■ PROBLEM REQUIREMENTS:
Copy each line of the entries that includes the word "DorsalMargin".

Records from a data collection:
____
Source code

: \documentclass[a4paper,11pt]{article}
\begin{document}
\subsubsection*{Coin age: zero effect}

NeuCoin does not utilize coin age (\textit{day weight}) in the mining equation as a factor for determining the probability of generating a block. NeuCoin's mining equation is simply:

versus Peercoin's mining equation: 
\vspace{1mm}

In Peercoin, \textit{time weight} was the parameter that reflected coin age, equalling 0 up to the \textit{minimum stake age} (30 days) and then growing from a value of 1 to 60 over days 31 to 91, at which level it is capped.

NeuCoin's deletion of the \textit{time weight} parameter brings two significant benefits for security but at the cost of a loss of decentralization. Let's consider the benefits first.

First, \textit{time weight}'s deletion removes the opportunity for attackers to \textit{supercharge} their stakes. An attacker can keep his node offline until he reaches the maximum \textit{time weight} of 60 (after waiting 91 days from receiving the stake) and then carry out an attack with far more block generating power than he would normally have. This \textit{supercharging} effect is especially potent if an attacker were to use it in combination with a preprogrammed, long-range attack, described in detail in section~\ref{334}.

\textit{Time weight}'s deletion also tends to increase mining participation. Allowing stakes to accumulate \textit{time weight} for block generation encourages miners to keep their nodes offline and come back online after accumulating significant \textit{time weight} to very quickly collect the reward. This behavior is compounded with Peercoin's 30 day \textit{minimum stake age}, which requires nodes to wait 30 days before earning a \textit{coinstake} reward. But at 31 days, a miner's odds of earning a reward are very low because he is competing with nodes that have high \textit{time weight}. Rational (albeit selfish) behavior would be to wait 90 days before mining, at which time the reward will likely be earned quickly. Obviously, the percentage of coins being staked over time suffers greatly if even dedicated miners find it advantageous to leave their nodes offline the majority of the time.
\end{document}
____
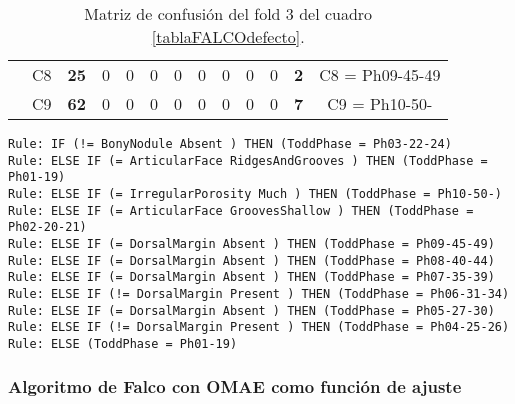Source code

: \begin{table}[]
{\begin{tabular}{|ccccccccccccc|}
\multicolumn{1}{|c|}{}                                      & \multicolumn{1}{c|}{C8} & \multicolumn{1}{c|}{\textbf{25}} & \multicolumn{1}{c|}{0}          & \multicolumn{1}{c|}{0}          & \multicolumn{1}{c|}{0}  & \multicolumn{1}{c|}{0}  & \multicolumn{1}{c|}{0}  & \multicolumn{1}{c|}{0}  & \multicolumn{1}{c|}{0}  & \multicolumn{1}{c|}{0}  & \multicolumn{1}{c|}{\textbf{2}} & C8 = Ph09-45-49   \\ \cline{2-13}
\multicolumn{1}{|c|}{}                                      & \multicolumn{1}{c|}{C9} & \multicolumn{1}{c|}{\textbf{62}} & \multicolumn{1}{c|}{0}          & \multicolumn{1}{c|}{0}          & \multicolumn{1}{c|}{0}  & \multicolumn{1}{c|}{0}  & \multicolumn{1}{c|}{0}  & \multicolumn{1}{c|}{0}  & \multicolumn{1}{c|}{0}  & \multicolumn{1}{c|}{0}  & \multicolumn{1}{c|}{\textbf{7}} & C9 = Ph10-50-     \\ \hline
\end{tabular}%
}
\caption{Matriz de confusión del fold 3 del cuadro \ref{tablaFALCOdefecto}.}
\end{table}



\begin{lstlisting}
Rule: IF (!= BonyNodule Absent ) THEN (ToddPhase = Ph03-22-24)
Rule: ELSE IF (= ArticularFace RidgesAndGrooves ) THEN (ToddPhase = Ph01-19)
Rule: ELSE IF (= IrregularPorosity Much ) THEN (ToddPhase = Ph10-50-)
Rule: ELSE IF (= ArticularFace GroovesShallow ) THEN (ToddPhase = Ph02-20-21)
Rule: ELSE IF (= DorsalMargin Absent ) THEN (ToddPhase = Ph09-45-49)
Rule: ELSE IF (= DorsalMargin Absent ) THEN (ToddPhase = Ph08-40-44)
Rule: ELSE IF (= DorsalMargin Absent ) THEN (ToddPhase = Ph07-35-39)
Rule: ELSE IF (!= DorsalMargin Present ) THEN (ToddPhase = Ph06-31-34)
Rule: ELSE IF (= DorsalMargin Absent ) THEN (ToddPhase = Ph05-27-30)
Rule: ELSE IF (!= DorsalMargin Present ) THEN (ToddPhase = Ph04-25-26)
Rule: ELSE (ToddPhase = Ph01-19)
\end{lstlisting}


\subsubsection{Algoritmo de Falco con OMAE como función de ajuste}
____
■ RESULT FOR THIS EXERCISE:
Rule: ELSE IF (= DorsalMargin Absent ) THEN (ToddPhase = Ph09-45-49)
Rule: ELSE IF (= DorsalMargin Absent ) THEN (ToddPhase = Ph08-40-44)
Rule: ELSE IF (= DorsalMargin Absent ) THEN (ToddPhase = Ph07-35-39)
Rule: ELSE IF (!= DorsalMargin Present ) THEN (ToddPhase = Ph06-31-34)
Rule: ELSE IF (= DorsalMargin Absent ) THEN (ToddPhase = Ph05-27-30)
Rule: ELSE IF (!= DorsalMargin Present ) THEN (ToddPhase = Ph04-25-26)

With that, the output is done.